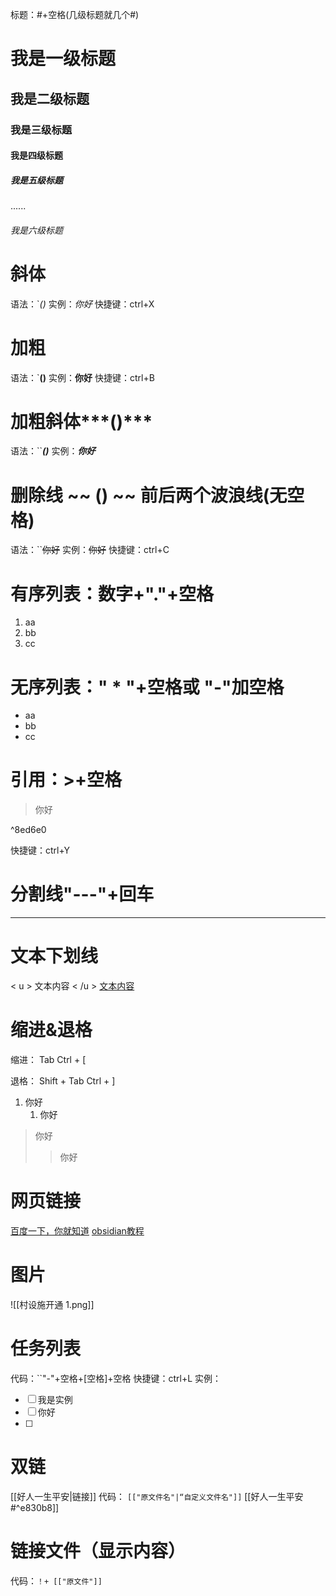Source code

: 标题：#+空格(几级标题就几个#)
# 我是一级标题
## 我是二级标题
### 我是三级标题
#### 我是四级标题
##### 我是五级标题
......
###### 我是六级标题

# 斜体
语法：`*()*
实例：*你好*
快捷键：ctrl+X

# 加粗
语法：`**()**
实例：**你好**
快捷键：ctrl+B

# 加粗斜体***()***
语法：``***()***
实例：***你好***

# 删除线 ~~ () ~~ 前后两个波浪线(无空格)
语法：``~~你好~~
实例：~~你好~~
快捷键：ctrl+C

# 有序列表：数字+"."+空格
1. aa
2. bb
3. cc
# 无序列表：" * "+空格或  "-"加空格
* aa
* bb
* cc

# 引用：>+空格
>你好

^8ed6e0

快捷键：ctrl+Y



# 分割线"---"+回车
---



# 文本下划线    
< u >  文本内容  < /u > 
<u>文本内容</u> 
# 缩进&退格
缩进：
Tab
Ctrl + [ 

退格：
Shift + Tab
Ctrl + ]

1. 你好
	1. 你好

>你好
>> 你好

# 网页链接
[百度一下，你就知道](https://www.baidu.com/ "这是百度")
[obsidian教程](https://zhuanlan.zhihu.com/p/492198616?utm_id=0)

# 图片

![[村设施开通 1.png]]

# 任务列表
代码：``"-"+空格+[空格]+空格
快捷键：ctrl+L
实例：
- [ ] 我是实例
- [ ] 你好
- [ ] 

# 双链
[[好人一生平安|链接]]
代码： ` [["原文件名"|“自定义文件名"]] `
[[好人一生平安#^e830b8]]

# 链接文件（显示内容）
代码：`！+ [["原文件"]]`
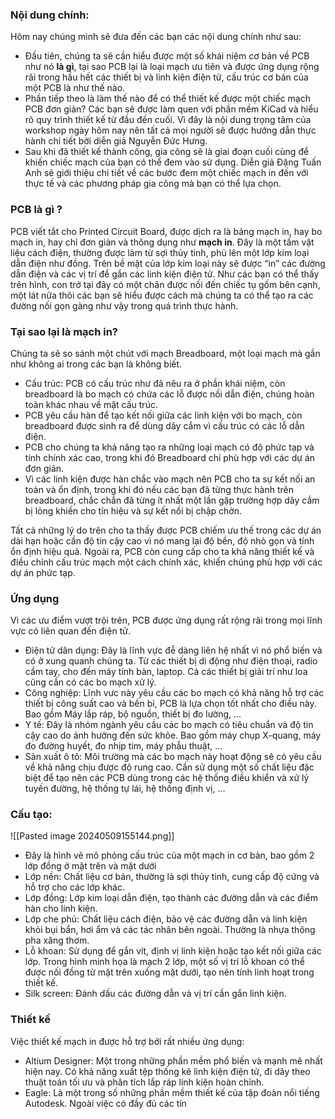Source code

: ### Nội dung chính:
Hôm nay chúng mình sẽ đưa đến các bạn các nội dung chính như sau:
- Đầu tiên, chúng ta sẽ cần hiểu được một số khái niệm cơ bản về PCB như nó **là gì**, tại sao PCB lại là loại mạch ưu tiên và được ứng dụng rộng rãi trong hầu hết các thiết bị và linh kiện điện tử, cấu trúc cơ bản của một PCB là như thế nào.
- Phần tiếp theo là làm thế nào để có thể thiết kế được một chiếc mạch PCB đơn giản? Các bạn sẽ được làm quen với phần mềm KiCad và hiểu rõ quy trình thiết kế từ đầu đến cuối. Vì đây là nội dung trọng tâm của workshop ngày hôm nay nên tất cả mọi người sẽ được hướng dẫn thực hành chi tiết bởi diễn giả Nguyễn Đức Hưng.
- Sau khi đã thiết kế thành công, gia công sẽ là giai đoạn cuối cùng để khiến chiếc mạch của bạn có thể đem vào sử dụng. Diễn giả Đặng Tuấn Anh sẽ giới thiệu chi tiết về các bước đem một chiếc mạch in đến với thực tế và các phương pháp gia công mà bạn có thể lựa chọn.

### PCB là gì ?
PCB viết tắt cho Printed Circuit Board, được dịch ra là bảng mạch in, hay bo mạch in, hay chỉ đơn giản và thông dụng như **mạch in**.
Đây là một tấm vật liệu cách điện, thường được làm từ sợi thủy tinh, phủ lên một lớp kim loại dẫn điện như đồng. Trên bề mặt của lớp kim loại này sẽ được “in” các đường dẫn điện và các vị trí để gắn các linh kiện điện tử.
Như các bạn có thể thấy trên hình, con trở tại đây có một chân được nối đến chiếc tụ gốm bên cạnh, một lát nữa thôi các bạn sẽ hiểu được cách mà chúng ta có thể tạo ra các đường nối gọn gàng như vậy trong quá trình thực hành.

### Tại sao lại là mạch in?
Chúng ta sẽ so sánh một chút với mạch Breadboard, một loại mạch mà gần như không ai trong các bạn là không biết.

- Cấu trúc: PCB có cấu trúc như đã nêu ra ở phần khái niệm, còn breadboard là bo mạch có chứa các lỗ được nối dẫn điện, chúng hoàn toàn khác nhau về mặt cấu trúc.
- PCB yêu cầu hàn để tạo kết nối giữa các linh kiện với bo mạch, còn breadboard được sinh ra để dùng dây cắm vì cấu trúc có các lỗ dẫn điện.
- PCB cho chúng ta khả năng tạo ra những loại mạch có độ phức tạp và tính chính xác cao, trong khi đó Breadboard chỉ phù hợp với các dự án đơn giản.
- Vì các linh kiện được hàn chắc vào mạch nên PCB cho ta sự kết nối an toàn và ổn định, trong khi đó nếu các bạn đã từng thực hành trên breadboard, chắc chắn đã từng ít nhất một lần gặp trường hợp dây cắm bị lỏng khiến cho tín hiệu và sự kết nối bị chập chờn.

Tất cả những lý do trên cho ta thấy được PCB chiếm ưu thế trong các dự án dài hạn hoặc cần độ tin cậy cao vì nó mang lại độ bền, độ nhỏ gọn và tính ổn định hiệu quả. Ngoài ra, PCB còn cung cấp cho ta khả năng thiết kế và điều chỉnh cấu trúc mạch một cách chính xác, khiến chúng phù hợp với các dự án phức tạp.

### Ứng dụng
Vì các ưu điểm vượt trội trên, PCB được ứng dụng rất rộng rãi trong mọi lĩnh vực có liên quan đến điện tử.
- Điện tử dân dụng: Đây là lĩnh vực đễ dàng liên hệ nhất vì nó phổ biến và có ở xung quanh chúng ta. Từ các thiết bị di động như điện thoại, radio cầm tay, cho đến máy tính bàn, laptop. Cả các thiết bị giải trí như loa cũng cần có các bo mạch xử lý.
- Công nghiệp: Lĩnh vưc này yêu cầu các bo mạch có khả năng hỗ trợ các thiết bị công suất cao và bền bỉ, PCB là lựa chọn tốt nhất cho điều này. Bao gồm Máy lắp ráp, bộ nguồn, thiết bị đo lường, ...
- Y tế: Đây là nhóm ngành yêu cầu các bo mạch có tiêu chuẩn và độ tin cậy cao do ảnh hưởng đến sức khỏe. Bao gồm máy chụp X-quang, máy đo đường huyết, đo nhịp tim, máy phẫu thuật, ...
- Sản xuất ô tô: Môi trường mà các bo mạch này hoạt động sẽ có yêu cầu về khả năng chịu được độ rung cao. Cần sử dụng một số chất liệu đặc biệt để tạo nên các PCB dùng trong các hệ thống điều khiển và xử lý tuyến đường, hệ thống tự lái, hệ thống định vị, ...

### Cấu tạo:
![[Pasted image 20240509155144.png]]
- Đây là hình vẽ mô phỏng cấu trúc của một mạch in cơ bản, bao gồm 2 lớp đồng ở mặt trên và mặt dưới
- Lớp nền: Chất liệu cơ bản, thường là sợi thủy tinh, cung cấp độ cứng và hỗ trợ cho các lớp khác.
- Lớp đồng: Lớp kim loại dẫn điện, tạo thành các đường dẫn và các điểm hàn cho linh kiện.
- Lớp che phủ: Chất liệu cách điện, bảo vệ các đường dẫn và linh kiện khỏi bụi bẩn, hơi ẩm và các tác nhân bên ngoài. Thường là nhựa thông pha xăng thơm.
- Lỗ khoan: Sử dụng để gắn vít, định vị linh kiện hoặc tạo kết nối giữa các lớp. Trong hình minh họa là mạch 2 lớp, một số vị trí lỗ khoan có thể được nối đồng từ mặt trên xuống mặt dưới, tạo nên tính linh hoạt trong thiết kế.
- Silk screen: Đánh dấu các đường dẫn và vị trí cần gắn linh kiện.

### Thiết kế
Việc thiết kế mạch in được hỗ trợ bởi rất nhiều ứng dụng:
- Altium Designer: Một trong những phần mềm phổ biến và mạnh mẽ nhất hiện nay. Có khả năng xuất tệp thống kê linh kiện điện tử, đi dây theo thuật toán tối ưu và phân tích lắp ráp linh kiện hoàn chỉnh.
- Eagle: Là một trong số những phần mềm thiết kế của tập đoàn nổi tiếng Autodesk. Ngoài việc có đầy đủ các tín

:: Problem to solve ::
Copy, from the material above, each line in which the string "thủy" occurs.

:: Exercise output ::
Đây là một tấm vật liệu cách điện, thường được làm từ sợi thủy tinh, phủ lên một lớp kim loại dẫn điện như đồng. Trên bề mặt của lớp kim loại này sẽ được “in” các đường dẫn điện và các vị trí để gắn các linh kiện điện tử.
- Lớp nền: Chất liệu cơ bản, thường là sợi thủy tinh, cung cấp độ cứng và hỗ trợ cho các lớp khác.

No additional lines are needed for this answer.